When users first open the Macbook, they'll notice the flush keyboard (which is quiet and ergonomically friendly) and a small, decidedly unobtrusive Webcam located right above the 13.3-inch screen. The laptop, which comes in white and black (though black isn't available with the 1.83 GHz processor), feels rugged; it features a motion sensor that detects sudden movement (such as being knocked off a table) and then takes steps to protect the hard disk. The power cord is also magnetically attached so that if someone pulls on it, it detaches without yanking the laptop with it. For schools concerned about extending the life expectancy of their laptops, these are attractive features.

That said, the scrolling track pad is a bit tedious to use—it requires users to place their finger at a fairly precise angle to get true responsiveness, an angle I found to be uncomfortable for long periods of use. However, users can easily attach a mouse if that suits their style. Also, the black version's surface retains fingerprint smudges and other stains, so the white version might be more aesthetically pleasing for schools.

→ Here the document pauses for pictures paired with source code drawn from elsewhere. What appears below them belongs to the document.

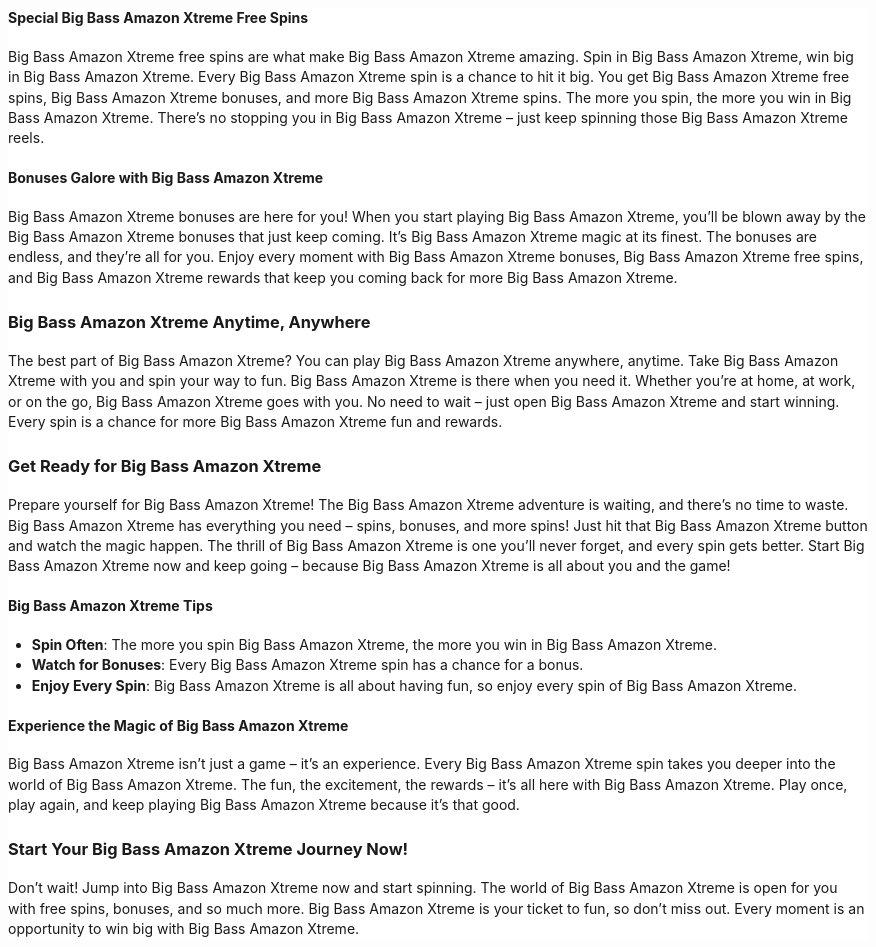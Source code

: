 #### Special Big Bass Amazon Xtreme Free Spins

Big Bass Amazon Xtreme free spins are what make Big Bass Amazon Xtreme amazing. Spin in Big Bass Amazon Xtreme, win big in Big Bass Amazon Xtreme. Every Big Bass Amazon Xtreme spin is a chance to hit it big. You get Big Bass Amazon Xtreme free spins, Big Bass Amazon Xtreme bonuses, and more Big Bass Amazon Xtreme spins. The more you spin, the more you win in Big Bass Amazon Xtreme. There’s no stopping you in Big Bass Amazon Xtreme – just keep spinning those Big Bass Amazon Xtreme reels.

#### Bonuses Galore with Big Bass Amazon Xtreme

Big Bass Amazon Xtreme bonuses are here for you! When you start playing Big Bass Amazon Xtreme, you’ll be blown away by the Big Bass Amazon Xtreme bonuses that just keep coming. It’s Big Bass Amazon Xtreme magic at its finest. The bonuses are endless, and they’re all for you. Enjoy every moment with Big Bass Amazon Xtreme bonuses, Big Bass Amazon Xtreme free spins, and Big Bass Amazon Xtreme rewards that keep you coming back for more Big Bass Amazon Xtreme.

### Big Bass Amazon Xtreme Anytime, Anywhere

The best part of Big Bass Amazon Xtreme? You can play Big Bass Amazon Xtreme anywhere, anytime. Take Big Bass Amazon Xtreme with you and spin your way to fun. Big Bass Amazon Xtreme is there when you need it. Whether you’re at home, at work, or on the go, Big Bass Amazon Xtreme goes with you. No need to wait – just open Big Bass Amazon Xtreme and start winning. Every spin is a chance for more Big Bass Amazon Xtreme fun and rewards.

### Get Ready for Big Bass Amazon Xtreme

Prepare yourself for Big Bass Amazon Xtreme! The Big Bass Amazon Xtreme adventure is waiting, and there’s no time to waste. Big Bass Amazon Xtreme has everything you need – spins, bonuses, and more spins! Just hit that Big Bass Amazon Xtreme button and watch the magic happen. The thrill of Big Bass Amazon Xtreme is one you’ll never forget, and every spin gets better. Start Big Bass Amazon Xtreme now and keep going – because Big Bass Amazon Xtreme is all about you and the game!

#### Big Bass Amazon Xtreme Tips

- **Spin Often**: The more you spin Big Bass Amazon Xtreme, the more you win in Big Bass Amazon Xtreme.
- **Watch for Bonuses**: Every Big Bass Amazon Xtreme spin has a chance for a bonus.
- **Enjoy Every Spin**: Big Bass Amazon Xtreme is all about having fun, so enjoy every spin of Big Bass Amazon Xtreme.
  
#### Experience the Magic of Big Bass Amazon Xtreme

Big Bass Amazon Xtreme isn’t just a game – it’s an experience. Every Big Bass Amazon Xtreme spin takes you deeper into the world of Big Bass Amazon Xtreme. The fun, the excitement, the rewards – it’s all here with Big Bass Amazon Xtreme. Play once, play again, and keep playing Big Bass Amazon Xtreme because it’s that good.

### Start Your Big Bass Amazon Xtreme Journey Now!

Don’t wait! Jump into Big Bass Amazon Xtreme now and start spinning. The world of Big Bass Amazon Xtreme is open for you with free spins, bonuses, and so much more. Big Bass Amazon Xtreme is your ticket to fun, so don’t miss out. Every moment is an opportunity to win big with Big Bass Amazon Xtreme.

Not surprisingly, the laptop runs pretty warm after extended use, warm enough that it was slightly uncomfortable to the touch (though not as hot as other laptops I've used). The battery life is solid but not exceptional, but I ran graphically intense applications for a couple of hours before needing to plug it back in for a recharge (Apple says the battery life is as much as six hours, which would be reasonable if the user stuck with word processing or perhaps Web surfing). For schools that would place this laptop on a cart with an onboard power source, battery life might not be a huge issue.

Perhaps the most interesting element of the Macbook is its price. With an entry-level version costing $1,049, it's within reasonable spending limits. For districts striving for one-to-one computing or just looking for new laptops for a computer lab, the Macbook's price and performance make it a solid choice.

Mark Smith is managing editor of Technology & Learning.